- _Activity_
Would you please write out every record exactly?

- _Exercise data_
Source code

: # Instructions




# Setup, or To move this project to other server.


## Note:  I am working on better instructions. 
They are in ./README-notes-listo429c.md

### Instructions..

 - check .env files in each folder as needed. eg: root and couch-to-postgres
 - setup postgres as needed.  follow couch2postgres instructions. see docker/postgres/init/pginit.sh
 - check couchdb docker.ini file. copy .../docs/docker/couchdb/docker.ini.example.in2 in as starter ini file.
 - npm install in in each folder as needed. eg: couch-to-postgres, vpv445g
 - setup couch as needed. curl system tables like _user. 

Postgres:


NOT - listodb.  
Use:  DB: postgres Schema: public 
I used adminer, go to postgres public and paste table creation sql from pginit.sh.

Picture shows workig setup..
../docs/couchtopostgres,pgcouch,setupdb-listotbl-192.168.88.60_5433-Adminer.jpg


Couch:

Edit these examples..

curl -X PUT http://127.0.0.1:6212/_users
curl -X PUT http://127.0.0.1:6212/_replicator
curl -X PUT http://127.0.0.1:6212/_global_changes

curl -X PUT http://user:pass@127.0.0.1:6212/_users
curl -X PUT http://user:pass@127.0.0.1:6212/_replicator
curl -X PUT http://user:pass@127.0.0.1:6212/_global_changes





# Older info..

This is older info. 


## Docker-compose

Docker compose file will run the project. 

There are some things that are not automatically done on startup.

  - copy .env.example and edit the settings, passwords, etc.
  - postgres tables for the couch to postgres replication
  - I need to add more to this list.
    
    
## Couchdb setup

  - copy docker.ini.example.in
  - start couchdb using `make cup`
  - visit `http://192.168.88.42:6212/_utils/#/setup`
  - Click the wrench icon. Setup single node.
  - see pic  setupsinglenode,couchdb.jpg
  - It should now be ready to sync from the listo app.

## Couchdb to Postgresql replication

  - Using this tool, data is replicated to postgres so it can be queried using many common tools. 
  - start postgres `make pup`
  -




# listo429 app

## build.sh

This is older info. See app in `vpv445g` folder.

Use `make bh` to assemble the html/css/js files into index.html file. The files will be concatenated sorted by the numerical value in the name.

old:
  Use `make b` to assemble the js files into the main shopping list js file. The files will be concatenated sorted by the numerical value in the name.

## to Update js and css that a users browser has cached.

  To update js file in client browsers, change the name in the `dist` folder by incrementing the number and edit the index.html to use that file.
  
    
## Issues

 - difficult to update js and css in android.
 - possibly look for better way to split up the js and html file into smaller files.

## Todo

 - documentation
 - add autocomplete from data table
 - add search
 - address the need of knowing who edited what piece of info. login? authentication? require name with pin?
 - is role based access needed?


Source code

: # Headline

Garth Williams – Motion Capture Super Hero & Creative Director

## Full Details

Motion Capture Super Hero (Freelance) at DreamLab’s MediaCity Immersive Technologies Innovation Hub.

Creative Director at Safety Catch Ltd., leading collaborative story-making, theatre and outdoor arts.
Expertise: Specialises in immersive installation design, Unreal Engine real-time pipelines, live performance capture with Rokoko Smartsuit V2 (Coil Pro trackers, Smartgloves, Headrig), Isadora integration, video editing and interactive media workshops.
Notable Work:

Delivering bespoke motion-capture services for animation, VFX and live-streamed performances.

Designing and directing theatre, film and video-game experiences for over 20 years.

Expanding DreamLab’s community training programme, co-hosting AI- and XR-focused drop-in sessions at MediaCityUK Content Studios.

- _Written reply_
Source code

: # Instructions




# Setup, or To move this project to other server.


## Note:  I am working on better instructions. 
They are in ./README-notes-listo429c.md

### Instructions..

 - check .env files in each folder as needed. eg: root and couch-to-postgres
 - setup postgres as needed.  follow couch2postgres instructions. see docker/postgres/init/pginit.sh
 - check couchdb docker.ini file. copy .../docs/docker/couchdb/docker.ini.example.in2 in as starter ini file.
 - npm install in in each folder as needed. eg: couch-to-postgres, vpv445g
 - setup couch as needed. curl system tables like _user. 

Postgres:


NOT - listodb.  
Use:  DB: postgres Schema: public 
I used adminer, go to postgres public and paste table creation sql from pginit.sh.

Picture shows workig setup..
../docs/couchtopostgres,pgcouch,setupdb-listotbl-192.168.88.60_5433-Adminer.jpg


Couch:

Edit these examples..

curl -X PUT http://127.0.0.1:6212/_users
curl -X PUT http://127.0.0.1:6212/_replicator
curl -X PUT http://127.0.0.1:6212/_global_changes

curl -X PUT http://user:pass@127.0.0.1:6212/_users
curl -X PUT http://user:pass@127.0.0.1:6212/_replicator
curl -X PUT http://user:pass@127.0.0.1:6212/_global_changes





# Older info..

This is older info. 


## Docker-compose

Docker compose file will run the project. 

There are some things that are not automatically done on startup.

  - copy .env.example and edit the settings, passwords, etc.
  - postgres tables for the couch to postgres replication
  - I need to add more to this list.
    
    
## Couchdb setup

  - copy docker.ini.example.in
  - start couchdb using `make cup`
  - visit `http://192.168.88.42:6212/_utils/#/setup`
  - Click the wrench icon. Setup single node.
  - see pic  setupsinglenode,couchdb.jpg
  - It should now be ready to sync from the listo app.

## Couchdb to Postgresql replication

  - Using this tool, data is replicated to postgres so it can be queried using many common tools. 
  - start postgres `make pup`
  -




# listo429 app

## build.sh

This is older info. See app in `vpv445g` folder.

Use `make bh` to assemble the html/css/js files into index.html file. The files will be concatenated sorted by the numerical value in the name.

old:
  Use `make b` to assemble the js files into the main shopping list js file. The files will be concatenated sorted by the numerical value in the name.

## to Update js and css that a users browser has cached.

  To update js file in client browsers, change the name in the `dist` folder by incrementing the number and edit the index.html to use that file.
  
    
## Issues

 - difficult to update js and css in android.
 - possibly look for better way to split up the js and html file into smaller files.

## Todo

 - documentation
 - add autocomplete from data table
 - add search
 - address the need of knowing who edited what piece of info. login? authentication? require name with pin?
 - is role based access needed?


Source code

: # Headline

Garth Williams – Motion Capture Super Hero & Creative Director

## Full Details

Motion Capture Super Hero (Freelance) at DreamLab’s MediaCity Immersive Technologies Innovation Hub.

Creative Director at Safety Catch Ltd., leading collaborative story-making, theatre and outdoor arts.
Expertise: Specialises in immersive installation design, Unreal Engine real-time pipelines, live performance capture with Rokoko Smartsuit V2 (Coil Pro trackers, Smartgloves, Headrig), Isadora integration, video editing and interactive media workshops.
Notable Work:

Delivering bespoke motion-capture services for animation, VFX and live-streamed performances.

Designing and directing theatre, film and video-game experiences for over 20 years.

Expanding DreamLab’s community training programme, co-hosting AI- and XR-focused drop-in sessions at MediaCityUK Content Studios.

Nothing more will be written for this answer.